§ **Task input**
§

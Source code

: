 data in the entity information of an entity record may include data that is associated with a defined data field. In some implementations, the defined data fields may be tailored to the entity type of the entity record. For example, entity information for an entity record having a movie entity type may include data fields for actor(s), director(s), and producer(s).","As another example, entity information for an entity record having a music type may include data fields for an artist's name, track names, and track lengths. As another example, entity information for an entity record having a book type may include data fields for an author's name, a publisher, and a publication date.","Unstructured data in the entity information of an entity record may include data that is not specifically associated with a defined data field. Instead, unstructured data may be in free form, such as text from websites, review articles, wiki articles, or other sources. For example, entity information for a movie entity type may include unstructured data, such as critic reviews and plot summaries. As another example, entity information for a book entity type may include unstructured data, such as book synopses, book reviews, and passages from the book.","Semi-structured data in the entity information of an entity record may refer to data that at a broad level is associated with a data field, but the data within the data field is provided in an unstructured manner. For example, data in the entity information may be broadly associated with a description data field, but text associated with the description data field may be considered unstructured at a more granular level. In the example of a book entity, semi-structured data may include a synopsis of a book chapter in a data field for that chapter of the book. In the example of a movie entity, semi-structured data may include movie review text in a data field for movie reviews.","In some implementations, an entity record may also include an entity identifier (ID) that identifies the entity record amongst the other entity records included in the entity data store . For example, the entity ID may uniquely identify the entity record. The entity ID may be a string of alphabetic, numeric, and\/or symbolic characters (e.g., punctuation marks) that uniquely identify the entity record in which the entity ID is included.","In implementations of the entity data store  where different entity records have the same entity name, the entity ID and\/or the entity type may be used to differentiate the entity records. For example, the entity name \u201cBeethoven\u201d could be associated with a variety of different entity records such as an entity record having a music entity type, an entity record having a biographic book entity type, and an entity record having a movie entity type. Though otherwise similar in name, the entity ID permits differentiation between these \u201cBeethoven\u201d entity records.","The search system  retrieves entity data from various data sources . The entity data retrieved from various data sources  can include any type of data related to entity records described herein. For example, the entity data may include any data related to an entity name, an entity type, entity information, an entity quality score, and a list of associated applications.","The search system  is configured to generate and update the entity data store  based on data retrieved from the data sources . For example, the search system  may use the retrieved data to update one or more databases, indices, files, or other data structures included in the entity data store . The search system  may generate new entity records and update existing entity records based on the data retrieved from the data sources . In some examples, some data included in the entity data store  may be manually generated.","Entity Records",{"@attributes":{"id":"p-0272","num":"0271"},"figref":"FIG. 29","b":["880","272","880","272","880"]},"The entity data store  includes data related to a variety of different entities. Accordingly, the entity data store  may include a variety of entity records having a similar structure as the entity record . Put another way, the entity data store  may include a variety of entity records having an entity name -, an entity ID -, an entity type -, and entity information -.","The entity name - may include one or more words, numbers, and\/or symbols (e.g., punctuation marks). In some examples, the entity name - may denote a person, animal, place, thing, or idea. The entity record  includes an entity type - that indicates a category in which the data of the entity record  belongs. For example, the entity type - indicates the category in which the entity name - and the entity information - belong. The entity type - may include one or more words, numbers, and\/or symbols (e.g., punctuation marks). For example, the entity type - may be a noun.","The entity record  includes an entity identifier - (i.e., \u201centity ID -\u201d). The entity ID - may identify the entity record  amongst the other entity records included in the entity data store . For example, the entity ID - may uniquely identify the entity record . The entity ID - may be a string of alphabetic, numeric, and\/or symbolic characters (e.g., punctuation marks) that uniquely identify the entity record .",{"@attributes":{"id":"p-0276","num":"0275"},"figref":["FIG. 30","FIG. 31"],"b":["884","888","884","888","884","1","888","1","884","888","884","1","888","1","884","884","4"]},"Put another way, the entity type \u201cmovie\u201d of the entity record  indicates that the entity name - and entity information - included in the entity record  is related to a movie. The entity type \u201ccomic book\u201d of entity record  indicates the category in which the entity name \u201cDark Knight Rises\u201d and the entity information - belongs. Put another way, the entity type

§

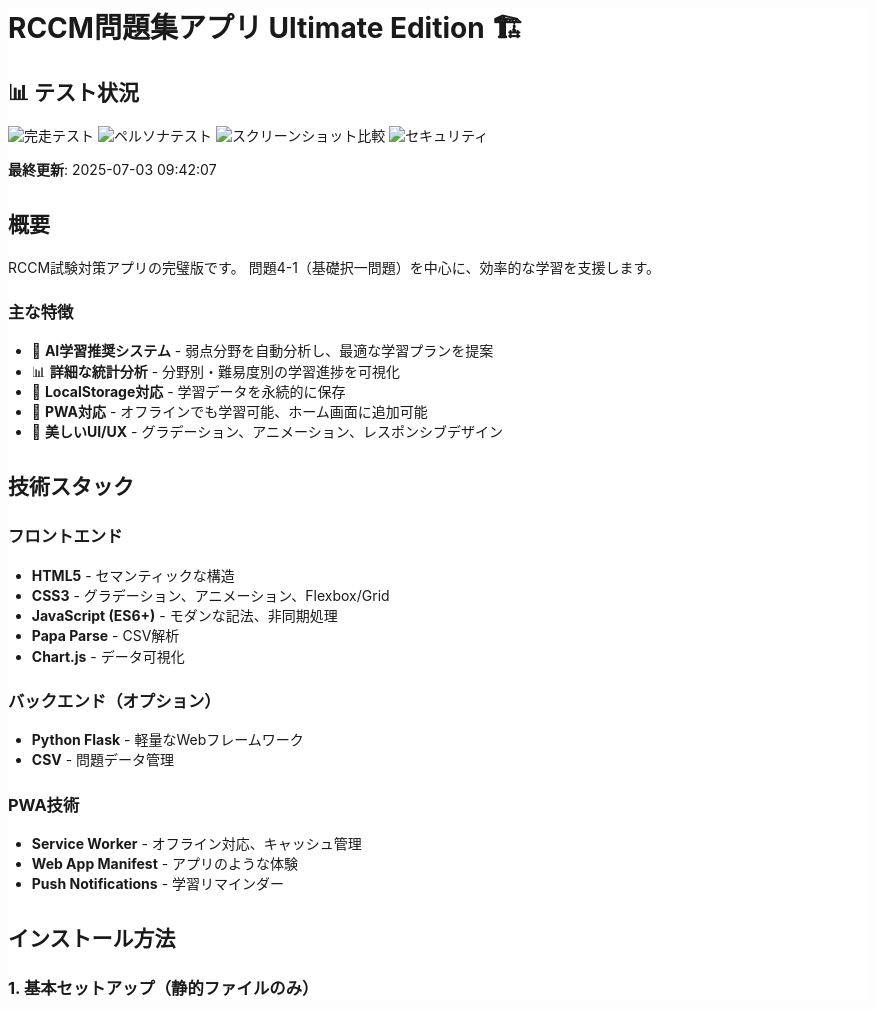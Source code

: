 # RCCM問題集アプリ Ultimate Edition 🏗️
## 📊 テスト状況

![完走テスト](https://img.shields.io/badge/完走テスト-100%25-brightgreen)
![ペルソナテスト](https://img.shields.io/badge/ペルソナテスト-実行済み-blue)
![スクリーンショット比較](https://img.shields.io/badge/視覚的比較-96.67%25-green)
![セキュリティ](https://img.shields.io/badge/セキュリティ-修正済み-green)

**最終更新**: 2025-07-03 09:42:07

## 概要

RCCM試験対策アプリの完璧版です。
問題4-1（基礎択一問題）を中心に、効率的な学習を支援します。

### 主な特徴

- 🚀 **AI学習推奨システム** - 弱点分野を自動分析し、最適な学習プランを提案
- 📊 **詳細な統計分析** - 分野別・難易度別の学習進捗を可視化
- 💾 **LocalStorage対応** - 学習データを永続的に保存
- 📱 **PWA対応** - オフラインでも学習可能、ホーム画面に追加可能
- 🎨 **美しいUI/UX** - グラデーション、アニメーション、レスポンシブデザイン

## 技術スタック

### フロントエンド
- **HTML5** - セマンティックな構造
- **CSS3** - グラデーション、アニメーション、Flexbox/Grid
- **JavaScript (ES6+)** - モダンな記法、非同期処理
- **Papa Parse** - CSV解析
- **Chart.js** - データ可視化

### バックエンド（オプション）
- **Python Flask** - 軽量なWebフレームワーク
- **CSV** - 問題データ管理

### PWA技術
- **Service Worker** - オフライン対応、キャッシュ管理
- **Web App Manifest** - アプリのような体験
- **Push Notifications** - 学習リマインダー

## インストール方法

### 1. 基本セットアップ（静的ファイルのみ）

§

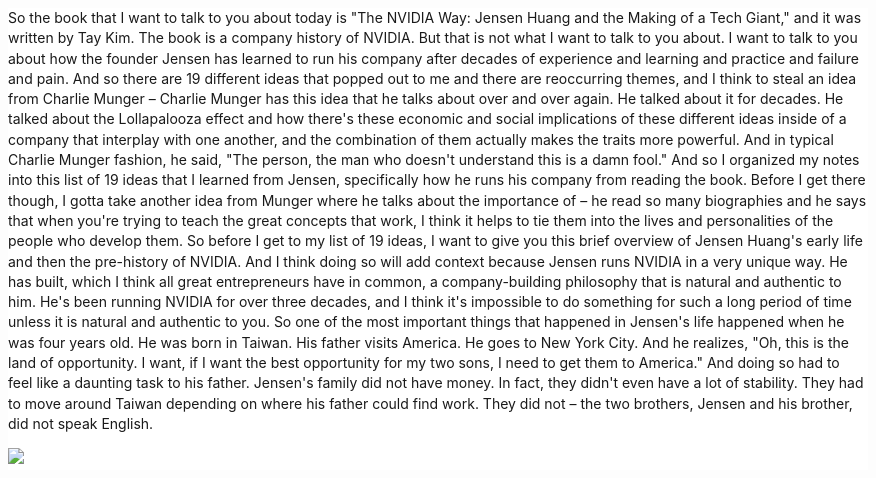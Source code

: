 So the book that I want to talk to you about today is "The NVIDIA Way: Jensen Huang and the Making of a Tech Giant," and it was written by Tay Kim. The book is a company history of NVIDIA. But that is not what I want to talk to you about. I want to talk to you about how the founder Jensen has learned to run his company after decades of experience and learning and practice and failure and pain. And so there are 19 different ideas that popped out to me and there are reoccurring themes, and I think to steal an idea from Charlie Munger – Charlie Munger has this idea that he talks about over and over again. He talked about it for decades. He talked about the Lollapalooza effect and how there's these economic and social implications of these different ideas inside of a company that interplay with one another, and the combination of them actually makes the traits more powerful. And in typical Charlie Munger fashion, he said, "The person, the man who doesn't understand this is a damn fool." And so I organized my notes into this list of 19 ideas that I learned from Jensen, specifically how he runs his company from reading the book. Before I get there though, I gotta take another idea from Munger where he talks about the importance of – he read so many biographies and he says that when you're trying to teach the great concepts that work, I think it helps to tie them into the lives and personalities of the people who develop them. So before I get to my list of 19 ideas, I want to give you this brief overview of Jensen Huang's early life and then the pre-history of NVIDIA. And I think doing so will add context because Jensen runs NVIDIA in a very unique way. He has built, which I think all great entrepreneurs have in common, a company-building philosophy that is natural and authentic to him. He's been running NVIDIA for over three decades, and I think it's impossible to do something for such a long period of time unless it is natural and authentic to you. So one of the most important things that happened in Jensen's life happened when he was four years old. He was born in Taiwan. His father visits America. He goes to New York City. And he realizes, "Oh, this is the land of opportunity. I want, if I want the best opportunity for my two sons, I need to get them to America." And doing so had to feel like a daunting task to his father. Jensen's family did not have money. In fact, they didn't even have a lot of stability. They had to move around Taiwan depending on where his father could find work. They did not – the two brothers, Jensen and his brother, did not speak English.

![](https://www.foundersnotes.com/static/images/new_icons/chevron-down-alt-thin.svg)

§

§ **Work request**
Show me all lines in the records that contain "badge".

§ **Reply to the exercise**
![完走テスト](https://img.shields.io/badge/完走テスト-100%25-brightgreen)
![ペルソナテスト](https://img.shields.io/badge/ペルソナテスト-実行済み-blue)
![スクリーンショット比較](https://img.shields.io/badge/視覚的比較-96.67%25-green)
![セキュリティ](https://img.shields.io/badge/セキュリティ-修正済み-green)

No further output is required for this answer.